HEY! SİSİ...Firavun'un son tohumu...

“sorulur bir gün sorulur

elbet sorulur hesap sorulur”

Hey! Zulmün son zalimi.

Hey! Firavun’un son tohumu,

Hey! Nemrutun son kıvılcımı.

Hey! Cehaletin son kalesi, Ebu Cehil’in son sesi.

Hey! Mazluma gücü yeten.

Hey! Allah’tan (cc) korkmaz,

Hey! Kuldan utanmaz.

Hey! İblis’in vücut bulmuş hali.

Hey! Korkaklığın gölgesinde oturan soysuz.

Sanmayasın ki acımızı içimize gömeriz, sanmayasın ki bu yaptıklarını sineye çekeriz. Sanmayasın ki o mazlumların, o çocukların, o kadınların, onca şehidin kanı o meydanlarda kalır. Sanmayasın ki batılı ortakların seni elimizden kurtarabilir. Sanmayasın ki Siyonist soysuzlar sana kucak açabilir. Dünyanın içine girsen de seni oradan bulup çıkartacağız ve Seni dünyaya o Firavun dedelerinden daha ala ibretlik yapacağız.

Şimdi diyeceksin ki siz kimsiniz? Nereden sesleniyorsunuz?

Bak! Sana nerden sesleniyoruz biliyor musun?

Sana, Türkiye’den sesleniyoruz, hani o cihan İmparatorluğunun bakiyesi.

Sana, İstanbul’dan sesleniyoruz, hani o payitaht var ya payitaht.

Sana, “Suriçi”nden sesleniyoruz, hani o Fatih Sultan Mehmet Han’ın fethettiği.

Sana, Hilafetin, kutsal emanetlerin dizinin dibinden sesleniyoruz, hani o Mısır’dan gelen.

Sana, Ebu Eyüp El Ensari’nin (r.a) türbesinden sesleniyoruz, hani o Mihmandar-ı Nebevi, hani o seksen yaşında şehit.

Sana, Fatih Sultan Mehmet Han’ın türbesinden sesleniyoruz, hani Peygamber (s.a.v) dualısı.

Sana, Kanuni Sultan Süleyman Han’ın türbesinden sesleniyoruz, hani o “muhteşem” olan.

Sana, Abdülhamit Han’ın türbesinden sesleniyoruz, hani o “Cennet Mekân.” Hani o Filistin sevdalısı.

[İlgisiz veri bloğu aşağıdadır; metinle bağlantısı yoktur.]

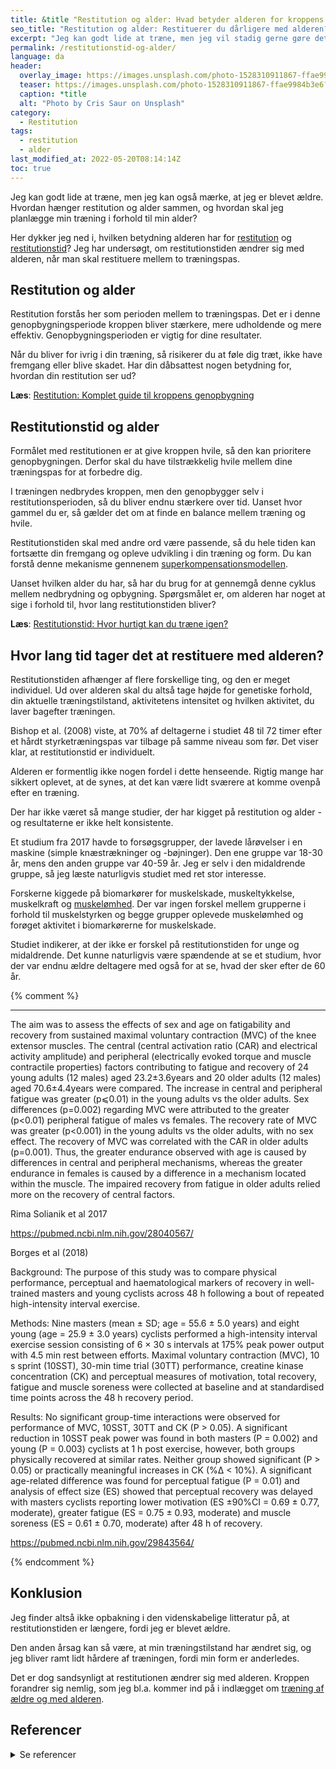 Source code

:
 ```yaml
---
title: &title "Restitution og alder: Hvad betyder alderen for kroppens genopbygning?"
seo_title: "Restitution og alder: Restituerer du dårligere med alderen?"
excerpt: "Jeg kan godt lide at træne, men jeg vil stadig gerne gøre det så effektivt som muligt, så jeg også tager højde for restitutionstiden. Hvis jeg gerne vil bygge kroppen op, skal jeg finde en balance mellem træningen og restitution. Defor tænker jeg over, hvordan jeg planlægger min træning i forhold til min alder."
permalink: /restitutionstid-og-alder/
language: da
header:
  overlay_image: https://images.unsplash.com/photo-1528310911867-ffae9984b3e6?ixlib=rb-1.2.1&ixid=MnwxMjA3fDB8MHxwaG90by1wYWdlfHx8fGVufDB8fHx8&auto=format&fit=crop&w=1200&q=5
  teaser: https://images.unsplash.com/photo-1528310911867-ffae9984b3e6?ixlib=rb-1.2.1&ixid=MnwxMjA3fDB8MHxwaG90by1wYWdlfHx8fGVufDB8fHx8&auto=format&fit=crop&w=400&q=5
  caption: *title
  alt: "Photo by Cris Saur on Unsplash"
category:
  - Restitution
tags:
  - restitution
  - alder
last_modified_at: 2022-05-20T08:14:14Z
toc: true
---
```


Jeg kan godt lide at træne, men jeg kan også mærke, at jeg er blevet ældre. Hvordan hænger restitution og alder sammen, og hvordan skal jeg planlægge min træning i forhold til min alder?

Her dykker jeg ned i, hvilken betydning alderen har for [restitution](/restitution/) og [restitutionstid](/restitutionstid/)? Jeg har undersøgt, om restitutionstiden ændrer sig med alderen, når man skal restituere mellem to træningspas.

## Restitution og alder

Restitution forstås her som perioden mellem to træningspas. Det er i denne genopbygningsperiode kroppen bliver stærkere, mere udholdende og mere effektiv. Genopbygningsperioden er vigtig for dine resultater.

Når du bliver for ivrig i din træning, så risikerer du at føle dig træt, ikke have fremgang eller blive skadet. Har din dåbsattest nogen betydning for, hvordan din restitution ser ud?

**Læs**: [Restitution: Komplet guide til kroppens genopbygning](/restitution/)

## Restitutionstid og alder

Formålet med restitutionen er at give kroppen hvile, så den kan prioritere genopbygningen. Derfor skal du have tilstrækkelig hvile mellem dine træningspas for at forbedre dig.

I træningen nedbrydes kroppen, men den genopbygger selv i restitutionsperioden, så du bliver endnu stærkere over tid. Uanset hvor gammel du er, så gælder det om at finde en balance mellem træning og hvile.

Restitutionstiden skal med andre ord være passende, så du hele tiden kan fortsætte din fremgang og opleve udvikling i din træning og form. Du kan forstå denne mekanisme gennenem [superkompensationsmodellen](/superkompensation/).

Uanset hvilken alder du har, så har du brug for at gennemgå denne cyklus mellem nedbrydning og opbygning. Spørgsmålet er, om alderen har noget at sige i forhold til, hvor lang restitutionstiden bliver?

**Læs**: [Restitutionstid: Hvor hurtigt kan du træne igen?](/restitutionstid/)

## Hvor lang tid tager det at restituere med alderen?

Restitutionstiden afhænger af flere forskellige ting, og den er meget individuel. Ud over alderen skal du altså tage højde for genetiske forhold, din aktuelle træningstilstand, aktivitetens intensitet og hvilken aktivitet, du laver bagefter træningen.

Bishop et al. (2008) viste, at 70% af deltagerne i studiet 48 til 72 timer efter et hårdt styrketræningspas var tilbage på samme niveau som før. Det viser klar, at restitutionstid er individuelt.

Alderen er formentlig ikke nogen fordel i dette henseende. Rigtig mange har sikkert oplevet, at de synes, at det kan være lidt sværere at komme ovenpå efter en træning.

Der har ikke været så mange studier, der har kigget på restitution og alder - og resultaterne er ikke helt konsistente.

Et studium fra 2017 havde to forsøgsgrupper, der lavede lårøvelser i en maskine (simple knæstrækninger og -bøjninger). Den ene gruppe var 18-30 år, mens den anden gruppe var 40-59 år. Jeg er selv i den midaldrende gruppe, så jeg læste naturligvis studiet med ret stor interesse.

Forskerne kiggede på biomarkører for muskelskade, muskeltykkelse, muskelkraft og [muskelømhed](/omme-muskler-efter-traening/). Der var ingen forskel mellem grupperne i forhold til muskelstyrken og begge grupper oplevede muskelømhed og forøget aktivitet i biomarkørerne for muskelskade.

Studiet indikerer, at der ikke er forskel på restitutionstiden for unge og midaldrende. Det kunne naturligvis være spændende at se et studium, hvor der var endnu ældre deltagere med også for at se, hvad der sker efter de 60 år.

{% comment %}
***

The aim was to assess the effects of sex and age on fatigability and recovery from sustained maximal voluntary contraction (MVC) of the knee extensor muscles. The central (central activation ratio (CAR) and electrical activity amplitude) and peripheral (electrically evoked torque and muscle contractile properties) factors contributing to fatigue and recovery of 24 young adults (12 males) aged 23.2±3.6years and 20 older adults (12 males) aged 70.6±4.4years were compared. The increase in central and peripheral fatigue was greater (p⩽0.01) in the young adults vs the older adults. Sex differences (p=0.002) regarding MVC were attributed to the greater (p<0.01) peripheral fatigue of males vs females. The recovery rate of MVC was greater (p<0.001) in the young adults vs the older adults, with no sex effect. The recovery of MVC was correlated with the CAR in older adults (p=0.001). Thus, the greater endurance observed with age is caused by differences in central and peripheral mechanisms, whereas the greater endurance in females is caused by a difference in a mechanism located within the muscle. The impaired recovery from fatigue in older adults relied more on the recovery of central factors.

Rima Solianik et al 2017

https://pubmed.ncbi.nlm.nih.gov/28040567/


Borges et al (2018)

Background: The purpose of this study was to compare physical performance, perceptual and haematological markers of recovery in well-trained masters and young cyclists across 48 h following a bout of repeated high-intensity interval exercise.

Methods: Nine masters (mean ± SD; age = 55.6 ± 5.0 years) and eight young (age = 25.9 ± 3.0 years) cyclists performed a high-intensity interval exercise session consisting of 6 × 30 s intervals at 175% peak power output with 4.5 min rest between efforts. Maximal voluntary contraction (MVC), 10 s sprint (10SST), 30-min time trial (30TT) performance, creatine kinase concentration (CK) and perceptual measures of motivation, total recovery, fatigue and muscle soreness were collected at baseline and at standardised time points across the 48 h recovery period.

Results: No significant group-time interactions were observed for performance of MVC, 10SST, 30TT and CK (P > 0.05). A significant reduction in 10SST peak power was found in both masters (P = 0.002) and young (P = 0.003) cyclists at 1 h post exercise, however, both groups physically recovered at similar rates. Neither group showed significant (P > 0.05) or practically meaningful increases in CK (%∆ < 10%). A significant age-related difference was found for perceptual fatigue (P = 0.01) and analysis of effect size (ES) showed that perceptual recovery was delayed with masters cyclists reporting lower motivation (ES ±90%CI = 0.69 ± 0.77, moderate), greater fatigue (ES = 0.75 ± 0.93, moderate) and muscle soreness (ES = 0.61 ± 0.70, moderate) after 48 h of recovery.

https://pubmed.ncbi.nlm.nih.gov/29843564/

{% endcomment %}

## Konklusion

Jeg finder altså ikke opbakning i den videnskabelige litteratur på, at restitutionstiden er længere, fordi jeg er blevet ældre.

Den anden årsag kan så være, at min træningstilstand har ændret sig, og jeg bliver ramt lidt hårdere af træningen, fordi min form er anderledes.

Det er dog sandsynligt at restitutionen ændrer sig med alderen. Kroppen forandrer sig nemlig, som jeg bl.a. kommer ind på i indlægget om [træning af ældre og med alderen](/traening-aeldre/).

## Referencer

<details markdown="1">
  <summary>Se referencer</summary>

- Fell, James, og Dafydd Williams. 2008. “The Effect of Aging on Skeletal-Muscle Recovery from Exercise: Possible Implications for Aging Athletes”. Journal of aging and physical activity 16 (februar): 97–115. <https://doi.org/10.1123/japa.16.1.97>.

</details>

Sana, hani Sina Çöllerini aşıp gelmişti ya, Hâdim’ul-Harameyn’iş-Şerifeyn var ya, hani o büyük komutan Yavuz Sultan Selim Han, Dünya zalimleri onu çok iyi tanır; işte onun türbesinden sesleniyoruz.

Sana öyle bir yerden sesleniyoruz ki! Bu sesi zalimler de çok iyi tanır mazlumlar da.

Ve sana diyoruz ki! Kahpe.

Sen bizi ölü mü sandın “Biz bir ölür bin diriliriz.”

Bir gün, Cennet mekân Yavuz Sultan Selim Han gibi atlarımıza binip o Sina Çölü’nün yolunu tutacağız.

O zaman senin her zerrenden bu yaptıklarının hesabını soracağız. Soysuz…

Yakındır bekle!..

“Sorulur bir gün sorulur elbet sorulur hesap sorulur.”